** Material for this exercise follows **
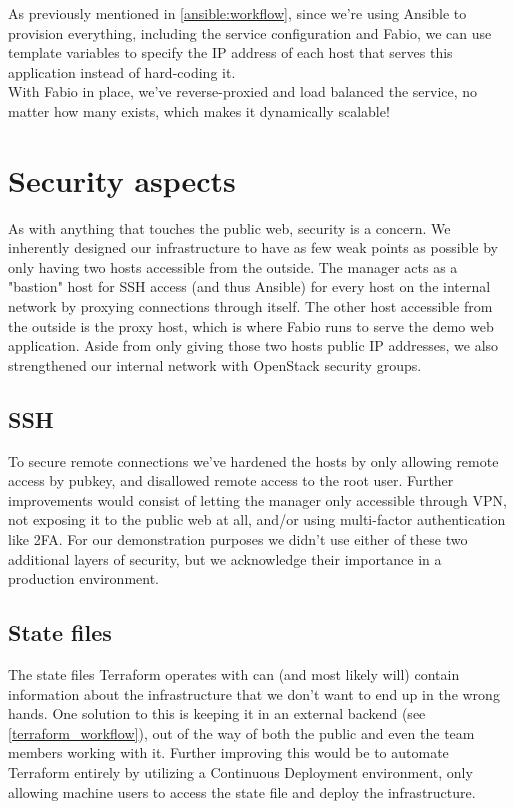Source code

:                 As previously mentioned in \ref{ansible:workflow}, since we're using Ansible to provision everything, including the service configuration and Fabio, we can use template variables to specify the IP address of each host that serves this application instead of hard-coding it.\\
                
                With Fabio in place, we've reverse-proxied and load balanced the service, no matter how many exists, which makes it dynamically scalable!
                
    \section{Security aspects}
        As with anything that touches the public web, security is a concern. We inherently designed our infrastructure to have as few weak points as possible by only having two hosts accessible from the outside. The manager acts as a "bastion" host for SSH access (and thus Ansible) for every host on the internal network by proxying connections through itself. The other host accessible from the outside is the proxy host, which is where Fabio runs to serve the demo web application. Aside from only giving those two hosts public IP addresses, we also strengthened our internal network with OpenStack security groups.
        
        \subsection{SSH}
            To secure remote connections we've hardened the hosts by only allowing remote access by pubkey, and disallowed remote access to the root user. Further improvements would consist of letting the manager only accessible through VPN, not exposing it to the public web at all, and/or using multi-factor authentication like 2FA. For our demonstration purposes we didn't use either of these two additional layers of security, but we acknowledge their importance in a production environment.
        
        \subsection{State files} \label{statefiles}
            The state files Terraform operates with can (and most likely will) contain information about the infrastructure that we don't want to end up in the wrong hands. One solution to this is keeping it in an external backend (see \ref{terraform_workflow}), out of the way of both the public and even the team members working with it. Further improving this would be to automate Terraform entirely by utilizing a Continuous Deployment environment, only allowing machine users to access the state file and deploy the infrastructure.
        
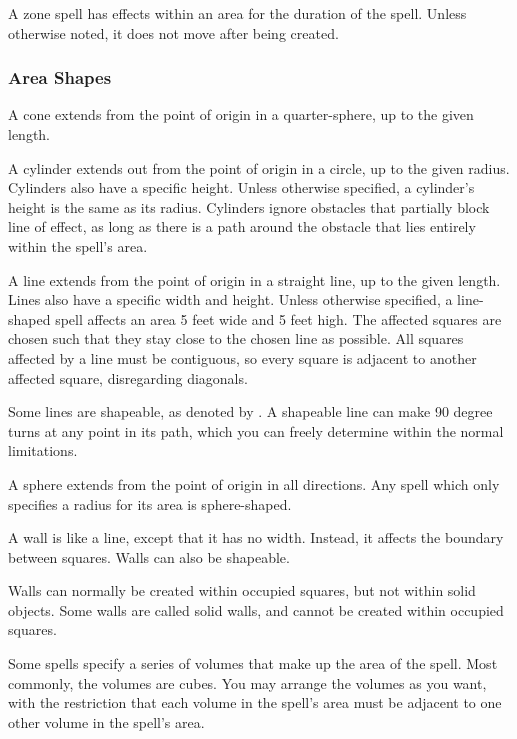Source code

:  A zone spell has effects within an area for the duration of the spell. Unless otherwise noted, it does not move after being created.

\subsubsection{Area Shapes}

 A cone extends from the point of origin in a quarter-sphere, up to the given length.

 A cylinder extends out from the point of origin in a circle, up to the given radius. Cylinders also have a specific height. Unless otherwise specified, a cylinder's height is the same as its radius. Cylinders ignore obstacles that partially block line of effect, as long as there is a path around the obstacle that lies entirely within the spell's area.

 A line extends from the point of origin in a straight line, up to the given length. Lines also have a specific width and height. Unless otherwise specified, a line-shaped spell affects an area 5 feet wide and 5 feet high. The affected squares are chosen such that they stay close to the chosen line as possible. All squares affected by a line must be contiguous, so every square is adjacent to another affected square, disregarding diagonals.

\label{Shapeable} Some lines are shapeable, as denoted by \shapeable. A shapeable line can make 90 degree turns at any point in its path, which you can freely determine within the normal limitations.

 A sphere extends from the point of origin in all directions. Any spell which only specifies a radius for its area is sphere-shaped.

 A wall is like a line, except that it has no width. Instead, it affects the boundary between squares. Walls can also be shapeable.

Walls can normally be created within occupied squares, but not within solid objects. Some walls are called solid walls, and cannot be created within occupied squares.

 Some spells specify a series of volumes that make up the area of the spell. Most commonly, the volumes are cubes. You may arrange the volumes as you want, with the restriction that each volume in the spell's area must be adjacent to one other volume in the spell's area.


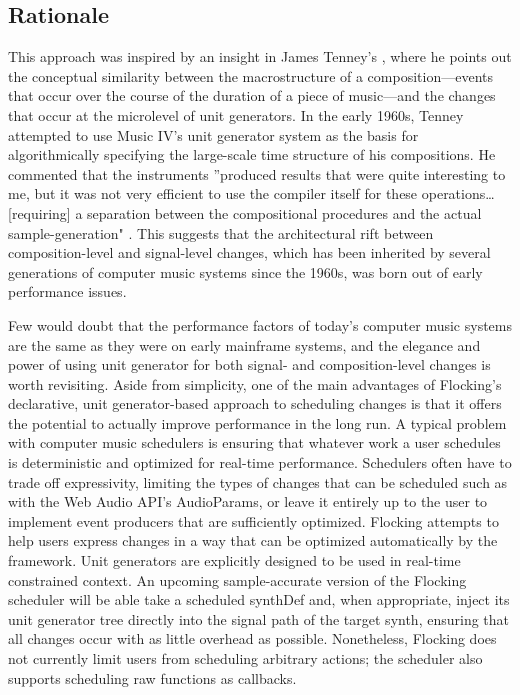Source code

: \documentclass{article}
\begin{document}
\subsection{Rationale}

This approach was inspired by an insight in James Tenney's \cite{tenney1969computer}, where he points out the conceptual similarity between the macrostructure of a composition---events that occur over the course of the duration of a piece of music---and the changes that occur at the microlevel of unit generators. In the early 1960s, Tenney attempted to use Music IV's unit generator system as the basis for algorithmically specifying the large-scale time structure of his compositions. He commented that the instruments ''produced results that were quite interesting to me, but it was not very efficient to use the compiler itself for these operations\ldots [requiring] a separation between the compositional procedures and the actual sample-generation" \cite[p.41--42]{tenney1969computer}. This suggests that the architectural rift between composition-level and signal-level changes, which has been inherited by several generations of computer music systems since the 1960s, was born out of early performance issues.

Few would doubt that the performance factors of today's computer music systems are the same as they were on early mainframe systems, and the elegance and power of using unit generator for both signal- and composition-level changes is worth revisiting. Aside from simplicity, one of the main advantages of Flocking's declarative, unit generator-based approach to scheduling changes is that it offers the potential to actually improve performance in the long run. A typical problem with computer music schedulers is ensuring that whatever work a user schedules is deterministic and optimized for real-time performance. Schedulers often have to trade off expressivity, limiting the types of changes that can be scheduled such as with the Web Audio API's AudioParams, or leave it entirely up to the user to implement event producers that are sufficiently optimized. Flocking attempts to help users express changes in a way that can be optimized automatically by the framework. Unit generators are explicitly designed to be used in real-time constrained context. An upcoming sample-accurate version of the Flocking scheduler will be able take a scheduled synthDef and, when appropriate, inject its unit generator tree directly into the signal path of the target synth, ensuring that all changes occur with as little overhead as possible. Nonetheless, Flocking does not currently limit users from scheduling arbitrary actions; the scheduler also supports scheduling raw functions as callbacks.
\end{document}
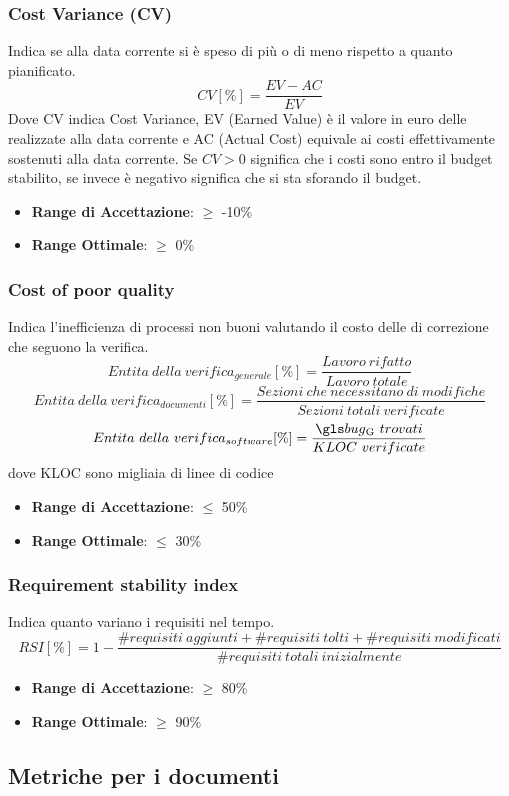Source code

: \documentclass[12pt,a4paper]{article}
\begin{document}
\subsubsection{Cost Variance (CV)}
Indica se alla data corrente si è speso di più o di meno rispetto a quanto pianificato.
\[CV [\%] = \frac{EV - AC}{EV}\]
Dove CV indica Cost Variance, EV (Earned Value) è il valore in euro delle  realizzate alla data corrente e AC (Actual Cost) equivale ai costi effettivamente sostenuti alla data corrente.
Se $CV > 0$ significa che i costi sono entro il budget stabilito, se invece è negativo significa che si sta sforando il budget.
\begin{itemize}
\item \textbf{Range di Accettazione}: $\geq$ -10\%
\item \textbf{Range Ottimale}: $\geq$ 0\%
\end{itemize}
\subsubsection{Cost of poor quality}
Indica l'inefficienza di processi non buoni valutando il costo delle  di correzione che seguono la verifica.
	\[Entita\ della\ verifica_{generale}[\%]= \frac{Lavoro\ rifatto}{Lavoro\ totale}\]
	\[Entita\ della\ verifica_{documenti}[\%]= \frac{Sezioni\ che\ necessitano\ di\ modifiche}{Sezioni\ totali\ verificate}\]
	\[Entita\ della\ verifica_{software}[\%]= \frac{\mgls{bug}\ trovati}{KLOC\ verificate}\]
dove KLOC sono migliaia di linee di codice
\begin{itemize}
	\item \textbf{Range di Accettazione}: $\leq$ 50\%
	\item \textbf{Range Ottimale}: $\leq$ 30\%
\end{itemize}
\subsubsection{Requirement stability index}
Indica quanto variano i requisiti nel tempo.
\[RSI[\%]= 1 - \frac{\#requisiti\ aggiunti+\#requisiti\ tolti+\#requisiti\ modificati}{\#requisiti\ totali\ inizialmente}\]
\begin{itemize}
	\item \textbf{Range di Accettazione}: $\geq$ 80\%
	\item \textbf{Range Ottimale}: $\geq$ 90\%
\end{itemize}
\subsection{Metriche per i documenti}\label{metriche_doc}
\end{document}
** End of Material for this exercise **
## About this task
Exact duplicates of all the entries are required, and no image may appear in them.

## Finished exercise
Source code

:                 As previously mentioned in \ref{ansible:workflow}, since we're using Ansible to provision everything, including the service configuration and Fabio, we can use template variables to specify the IP address of each host that serves this application instead of hard-coding it.\\
                
                With Fabio in place, we've reverse-proxied and load balanced the service, no matter how many exists, which makes it dynamically scalable!
                
    \section{Security aspects}
        As with anything that touches the public web, security is a concern. We inherently designed our infrastructure to have as few weak points as possible by only having two hosts accessible from the outside. The manager acts as a "bastion" host for SSH access (and thus Ansible) for every host on the internal network by proxying connections through itself. The other host accessible from the outside is the proxy host, which is where Fabio runs to serve the demo web application. Aside from only giving those two hosts public IP addresses, we also strengthened our internal network with OpenStack security groups.
        
        \subsection{SSH}
            To secure remote connections we've hardened the hosts by only allowing remote access by pubkey, and disallowed remote access to the root user. Further improvements would consist of letting the manager only accessible through VPN, not exposing it to the public web at all, and/or using multi-factor authentication like 2FA. For our demonstration purposes we didn't use either of these two additional layers of security, but we acknowledge their importance in a production environment.
        
        \subsection{State files} \label{statefiles}
            The state files Terraform operates with can (and most likely will) contain information about the infrastructure that we don't want to end up in the wrong hands. One solution to this is keeping it in an external backend (see \ref{terraform_workflow}), out of the way of both the public and even the team members working with it. Further improving this would be to automate Terraform entirely by utilizing a Continuous Deployment environment, only allowing machine users to access the state file and deploy the infrastructure.
        
Source code

:  A zone spell has effects within an area for the duration of the spell. Unless otherwise noted, it does not move after being created.

\subsubsection{Area Shapes}

 A cone extends from the point of origin in a quarter-sphere, up to the given length.

 A cylinder extends out from the point of origin in a circle, up to the given radius. Cylinders also have a specific height. Unless otherwise specified, a cylinder's height is the same as its radius. Cylinders ignore obstacles that partially block line of effect, as long as there is a path around the obstacle that lies entirely within the spell's area.

 A line extends from the point of origin in a straight line, up to the given length. Lines also have a specific width and height. Unless otherwise specified, a line-shaped spell affects an area 5 feet wide and 5 feet high. The affected squares are chosen such that they stay close to the chosen line as possible. All squares affected by a line must be contiguous, so every square is adjacent to another affected square, disregarding diagonals.

\label{Shapeable} Some lines are shapeable, as denoted by \shapeable. A shapeable line can make 90 degree turns at any point in its path, which you can freely determine within the normal limitations.

 A sphere extends from the point of origin in all directions. Any spell which only specifies a radius for its area is sphere-shaped.

 A wall is like a line, except that it has no width. Instead, it affects the boundary between squares. Walls can also be shapeable.

Walls can normally be created within occupied squares, but not within solid objects. Some walls are called solid walls, and cannot be created within occupied squares.

 Some spells specify a series of volumes that make up the area of the spell. Most commonly, the volumes are cubes. You may arrange the volumes as you want, with the restriction that each volume in the spell's area must be adjacent to one other volume in the spell's area.


Source code

: \documentclass{article}
\begin{document}
\subsection{Rationale}

This approach was inspired by an insight in James Tenney's \cite{tenney1969computer}, where he points out the conceptual similarity between the macrostructure of a composition---events that occur over the course of the duration of a piece of music---and the changes that occur at the microlevel of unit generators. In the early 1960s, Tenney attempted to use Music IV's unit generator system as the basis for algorithmically specifying the large-scale time structure of his compositions. He commented that the instruments ''produced results that were quite interesting to me, but it was not very efficient to use the compiler itself for these operations\ldots [requiring] a separation between the compositional procedures and the actual sample-generation" \cite[p.41--42]{tenney1969computer}. This suggests that the architectural rift between composition-level and signal-level changes, which has been inherited by several generations of computer music systems since the 1960s, was born out of early performance issues.

Few would doubt that the performance factors of today's computer music systems are the same as they were on early mainframe systems, and the elegance and power of using unit generator for both signal- and composition-level changes is worth revisiting. Aside from simplicity, one of the main advantages of Flocking's declarative, unit generator-based approach to scheduling changes is that it offers the potential to actually improve performance in the long run. A typical problem with computer music schedulers is ensuring that whatever work a user schedules is deterministic and optimized for real-time performance. Schedulers often have to trade off expressivity, limiting the types of changes that can be scheduled such as with the Web Audio API's AudioParams, or leave it entirely up to the user to implement event producers that are sufficiently optimized. Flocking attempts to help users express changes in a way that can be optimized automatically by the framework. Unit generators are explicitly designed to be used in real-time constrained context. An upcoming sample-accurate version of the Flocking scheduler will be able take a scheduled synthDef and, when appropriate, inject its unit generator tree directly into the signal path of the target synth, ensuring that all changes occur with as little overhead as possible. Nonetheless, Flocking does not currently limit users from scheduling arbitrary actions; the scheduler also supports scheduling raw functions as callbacks.
\end{document}
Source code

: \documentclass[12pt,a4paper]{article}
\begin{document}
\subsubsection{Cost Variance (CV)}
Indica se alla data corrente si è speso di più o di meno rispetto a quanto pianificato.
\[CV [\%] = \frac{EV - AC}{EV}\]
Dove CV indica Cost Variance, EV (Earned Value) è il valore in euro delle  realizzate alla data corrente e AC (Actual Cost) equivale ai costi effettivamente sostenuti alla data corrente.
Se $CV > 0$ significa che i costi sono entro il budget stabilito, se invece è negativo significa che si sta sforando il budget.
\begin{itemize}
\item \textbf{Range di Accettazione}: $\geq$ -10\%
\item \textbf{Range Ottimale}: $\geq$ 0\%
\end{itemize}
\subsubsection{Cost of poor quality}
Indica l'inefficienza di processi non buoni valutando il costo delle  di correzione che seguono la verifica.
	\[Entita\ della\ verifica_{generale}[\%]= \frac{Lavoro\ rifatto}{Lavoro\ totale}\]
	\[Entita\ della\ verifica_{documenti}[\%]= \frac{Sezioni\ che\ necessitano\ di\ modifiche}{Sezioni\ totali\ verificate}\]
	\[Entita\ della\ verifica_{software}[\%]= \frac{\mgls{bug}\ trovati}{KLOC\ verificate}\]
dove KLOC sono migliaia di linee di codice
\begin{itemize}
	\item \textbf{Range di Accettazione}: $\leq$ 50\%
	\item \textbf{Range Ottimale}: $\leq$ 30\%
\end{itemize}
\subsubsection{Requirement stability index}
Indica quanto variano i requisiti nel tempo.
\[RSI[\%]= 1 - \frac{\#requisiti\ aggiunti+\#requisiti\ tolti+\#requisiti\ modificati}{\#requisiti\ totali\ inizialmente}\]
\begin{itemize}
	\item \textbf{Range di Accettazione}: $\geq$ 80\%
	\item \textbf{Range Ottimale}: $\geq$ 90\%
\end{itemize}
\subsection{Metriche per i documenti}\label{metriche_doc}
\end{document}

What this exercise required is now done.